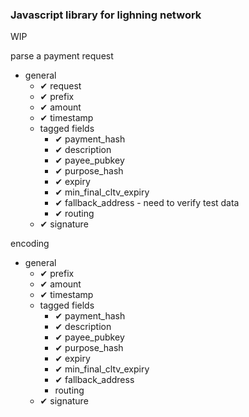 ### Javascript library for lighning network

WIP

parse a payment request

* general
    * ✔ request
    * ✔ prefix
    * ✔ amount
    * ✔ timestamp
    * tagged fields
        * ✔ payment_hash
        * ✔ description
        * ✔ payee_pubkey
        * ✔ purpose_hash
        * ✔ expiry
        * ✔ min_final_cltv_expiry
        * ✔ fallback_address - need to verify test data
        * ✔ routing
    * ✔ signature

encoding

* general
    * ✔ prefix
    * ✔ amount
    * ✔ timestamp
    * tagged fields
        * ✔ payment_hash
        * ✔ description
        * ✔ payee_pubkey
        * ✔ purpose_hash
        * ✔ expiry
        * ✔ min_final_cltv_expiry
        * ✔ fallback_address
        * routing
    * ✔ signature
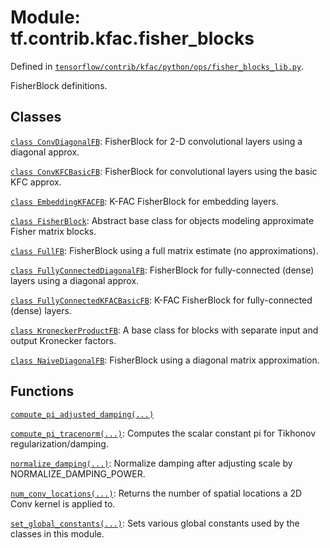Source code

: <div itemscope itemtype="http://developers.google.com/ReferenceObject">
<meta itemprop="name" content="tf.contrib.kfac.fisher_blocks" />
</div>

# Module: tf.contrib.kfac.fisher_blocks



Defined in [`tensorflow/contrib/kfac/python/ops/fisher_blocks_lib.py`](https://www.tensorflow.org/code/tensorflow/contrib/kfac/python/ops/fisher_blocks_lib.py).

FisherBlock definitions.

## Classes

[`class ConvDiagonalFB`](../../../tf/contrib/kfac/fisher_blocks/ConvDiagonalFB.md): FisherBlock for 2-D convolutional layers using a diagonal approx.

[`class ConvKFCBasicFB`](../../../tf/contrib/kfac/fisher_blocks/ConvKFCBasicFB.md): FisherBlock for convolutional layers using the basic KFC approx.

[`class EmbeddingKFACFB`](../../../tf/contrib/kfac/fisher_blocks/EmbeddingKFACFB.md): K-FAC FisherBlock for embedding layers.

[`class FisherBlock`](../../../tf/contrib/kfac/fisher_blocks/FisherBlock.md): Abstract base class for objects modeling approximate Fisher matrix blocks.

[`class FullFB`](../../../tf/contrib/kfac/fisher_blocks/FullFB.md): FisherBlock using a full matrix estimate (no approximations).

[`class FullyConnectedDiagonalFB`](../../../tf/contrib/kfac/fisher_blocks/FullyConnectedDiagonalFB.md): FisherBlock for fully-connected (dense) layers using a diagonal approx.

[`class FullyConnectedKFACBasicFB`](../../../tf/contrib/kfac/fisher_blocks/FullyConnectedKFACBasicFB.md): K-FAC FisherBlock for fully-connected (dense) layers.

[`class KroneckerProductFB`](../../../tf/contrib/kfac/fisher_blocks/KroneckerProductFB.md): A base class for blocks with separate input and output Kronecker factors.

[`class NaiveDiagonalFB`](../../../tf/contrib/kfac/fisher_blocks/NaiveDiagonalFB.md): FisherBlock using a diagonal matrix approximation.

## Functions

[`compute_pi_adjusted_damping(...)`](../../../tf/contrib/kfac/fisher_blocks/compute_pi_adjusted_damping.md)

[`compute_pi_tracenorm(...)`](../../../tf/contrib/kfac/fisher_blocks/compute_pi_tracenorm.md): Computes the scalar constant pi for Tikhonov regularization/damping.

[`normalize_damping(...)`](../../../tf/contrib/kfac/fisher_blocks/normalize_damping.md): Normalize damping after adjusting scale by NORMALIZE_DAMPING_POWER.

[`num_conv_locations(...)`](../../../tf/contrib/kfac/fisher_blocks/num_conv_locations.md): Returns the number of spatial locations a 2D Conv kernel is applied to.

[`set_global_constants(...)`](../../../tf/contrib/kfac/fisher_blocks/set_global_constants.md): Sets various global constants used by the classes in this module.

::::

## WHAT THIS TASK INVOLVES
Take the word "convolutional" and find each line of the material that contains it. Copy those lines.

## EXPECTED ANSWER
[`class ConvDiagonalFB`](../../../tf/contrib/kfac/fisher_blocks/ConvDiagonalFB.md): FisherBlock for 2-D convolutional layers using a diagonal approx.
[`class ConvKFCBasicFB`](../../../tf/contrib/kfac/fisher_blocks/ConvKFCBasicFB.md): FisherBlock for convolutional layers using the basic KFC approx.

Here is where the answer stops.